Aqueles que procuram acomodações de luxo podem ficar no Banyan Tree AlUla, de cinco estrelas, que oferece villas de três quartos com piscinas privadas por até US$ 7.200 por noite no final de abril, ou no Habitas Alula (US$ 1.300 por noite), que tem a Villa Celestial, equipada com telescópios para melhor visualizar as falésias circundantes.

Dentro da nova reserva natural, o arquiteto francês Jean Nouvel, que projetou o Louvre Abu Dhabi, está criando o Sharaan, um labirinto de suítes e vilas semelhantes a cavernas escavadas nas gigantescas formações rochosas da região. "Somos como embaixadores", diz Wedad Yassin, um guia turístico de 28 anos em Alula, que usa uma abaya e um lenço preto na cabeça. "Estamos mostrando outra face da Arábia Saudita."

Num dia claro de março, turistas em carrinhos de golfe e jipes saltam entre dunas e penhascos no Desert X AlUla, uma exposição semestral ao ar livre afiliada ao Coachella, o famoso festival de artes do deserto da Califórnia.

Eles olham para uma esfera oca gigante com vidro reflexivo contra uma linha de fragmentos de rocha do artista saudita Faisal Samra, e para potes de terracota espalhados na areia, cortesia do ganês Ibrahim Mahama. "Estamos tentando proporcionar a eles o melhor momento de suas vidas", diz Abdulaziz Alsulami, 18 anos, que se formou recentemente em uma escola internacional em Riad e trabalha na exposição.

De volta ao centro histórico, duas turistas portuguesas, Ana Lopes, enfermeira, e Ana Carvalho, fotógrafa, saboreiam um prato de carneiro com arroz num restaurante.
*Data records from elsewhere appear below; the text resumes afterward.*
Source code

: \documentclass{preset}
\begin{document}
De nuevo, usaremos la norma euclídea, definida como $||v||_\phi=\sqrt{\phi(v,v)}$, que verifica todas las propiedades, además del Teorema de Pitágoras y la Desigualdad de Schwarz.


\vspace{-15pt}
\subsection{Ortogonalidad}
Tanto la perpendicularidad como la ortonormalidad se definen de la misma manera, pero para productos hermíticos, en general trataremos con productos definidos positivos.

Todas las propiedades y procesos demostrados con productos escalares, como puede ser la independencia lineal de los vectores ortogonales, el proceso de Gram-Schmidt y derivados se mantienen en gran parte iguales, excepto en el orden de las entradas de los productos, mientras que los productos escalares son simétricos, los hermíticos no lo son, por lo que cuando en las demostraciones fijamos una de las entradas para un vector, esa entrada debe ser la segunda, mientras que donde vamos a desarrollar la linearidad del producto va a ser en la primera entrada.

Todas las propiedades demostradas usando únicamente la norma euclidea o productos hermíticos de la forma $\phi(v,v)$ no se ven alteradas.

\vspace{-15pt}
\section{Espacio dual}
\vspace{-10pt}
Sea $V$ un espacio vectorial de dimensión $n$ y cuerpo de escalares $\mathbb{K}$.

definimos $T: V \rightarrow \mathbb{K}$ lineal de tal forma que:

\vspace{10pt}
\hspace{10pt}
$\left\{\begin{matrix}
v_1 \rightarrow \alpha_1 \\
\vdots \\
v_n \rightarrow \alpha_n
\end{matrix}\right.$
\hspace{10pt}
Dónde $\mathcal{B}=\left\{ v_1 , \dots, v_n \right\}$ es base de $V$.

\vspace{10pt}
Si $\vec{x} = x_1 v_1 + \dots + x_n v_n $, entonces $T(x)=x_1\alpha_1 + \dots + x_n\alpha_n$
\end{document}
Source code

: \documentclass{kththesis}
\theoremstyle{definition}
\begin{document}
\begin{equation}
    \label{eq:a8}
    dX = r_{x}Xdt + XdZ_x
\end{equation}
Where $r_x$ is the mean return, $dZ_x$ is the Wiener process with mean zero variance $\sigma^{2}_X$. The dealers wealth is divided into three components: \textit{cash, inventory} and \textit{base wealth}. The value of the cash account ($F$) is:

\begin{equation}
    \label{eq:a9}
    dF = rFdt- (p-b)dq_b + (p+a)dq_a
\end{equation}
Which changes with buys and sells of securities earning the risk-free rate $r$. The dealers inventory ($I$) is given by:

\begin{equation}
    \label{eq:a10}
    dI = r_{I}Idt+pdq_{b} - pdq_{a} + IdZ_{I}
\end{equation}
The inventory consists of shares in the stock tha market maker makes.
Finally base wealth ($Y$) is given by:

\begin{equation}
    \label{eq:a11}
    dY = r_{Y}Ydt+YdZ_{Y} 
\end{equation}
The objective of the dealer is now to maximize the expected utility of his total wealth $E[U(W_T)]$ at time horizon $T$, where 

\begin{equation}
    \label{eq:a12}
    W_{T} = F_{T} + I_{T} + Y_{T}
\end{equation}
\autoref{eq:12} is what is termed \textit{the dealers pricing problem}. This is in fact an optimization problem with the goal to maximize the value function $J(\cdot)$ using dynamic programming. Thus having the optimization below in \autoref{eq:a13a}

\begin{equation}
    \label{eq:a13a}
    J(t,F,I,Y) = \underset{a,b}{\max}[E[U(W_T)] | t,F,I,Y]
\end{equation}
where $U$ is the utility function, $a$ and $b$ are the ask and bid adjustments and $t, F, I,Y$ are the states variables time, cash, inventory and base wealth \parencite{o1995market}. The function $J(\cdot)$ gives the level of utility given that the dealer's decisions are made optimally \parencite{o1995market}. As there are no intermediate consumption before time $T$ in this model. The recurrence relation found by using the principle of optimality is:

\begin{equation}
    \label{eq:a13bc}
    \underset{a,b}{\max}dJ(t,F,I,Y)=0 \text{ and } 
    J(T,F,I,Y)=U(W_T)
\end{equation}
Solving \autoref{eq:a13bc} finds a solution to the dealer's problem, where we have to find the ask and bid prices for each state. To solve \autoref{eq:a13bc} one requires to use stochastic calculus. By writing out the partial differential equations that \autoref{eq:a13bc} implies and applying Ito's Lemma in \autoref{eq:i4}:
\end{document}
Familiares e amigos as aconselharam a não virem para a Arábia Saudita por questões de segurança. Eles voaram primeiro para Jeddah, para visitar a cidade sagrada de Medina, onde tiveram problemas porque suas calças expuseram os tornozelos.

"Disseram-nos cinco vezes para nos cobrirmos, e então um policial nos disse, respeitosamente, que era melhor irmos embora", diz Carvalho.

O dia da tempestade atrapalha os planos de muitos convidados. No resort Banyan Tree, Maksim Sivaev e sua amiga Tanya Kortis examinam os danos ao exterior de sua villa após os vendavais e as chuvas torrenciais. O vento levou embora todos os móveis exteriores e eles tiveram que faltar à massagem porque o spa estava inundado.

Os russos de 30 e poucos anos, que trabalham como consultores financeiros e de estilo de vida para os ultrarricos, vieram para a Arábia Saudita pela primeira vez depois de verem publicações nas redes sociais, incluindo as de Perminova, a supermodelo que se tornou blogueira e influenciadora de viagens.

"Antes disso, ninguém tinha ouvido falar da Arábia Saudita nem pensava em ir para lá", diz Sivaev, relaxando no restaurante do hotel com chinelos verde-limão e uma camiseta do Snoopy segurando uma prancha de surf.

Sivaev diz que mais russos ricos estarão abertos a visitar e investir, porque a Arábia Saudita tem potencial para ser outro EAU, para onde os seus compatriotas foram em massa após a invasão da Ucrânia pelo presidente Vladimir Putin em 2022. Kortis sugere que o reino ainda tem um trabalho pela frente. Ela gosta de sair com os "jovens bonitos" que vêm festejar nos Emirados Árabes Unidos: "Morar aqui não é tão divertido, comparado com Dubai".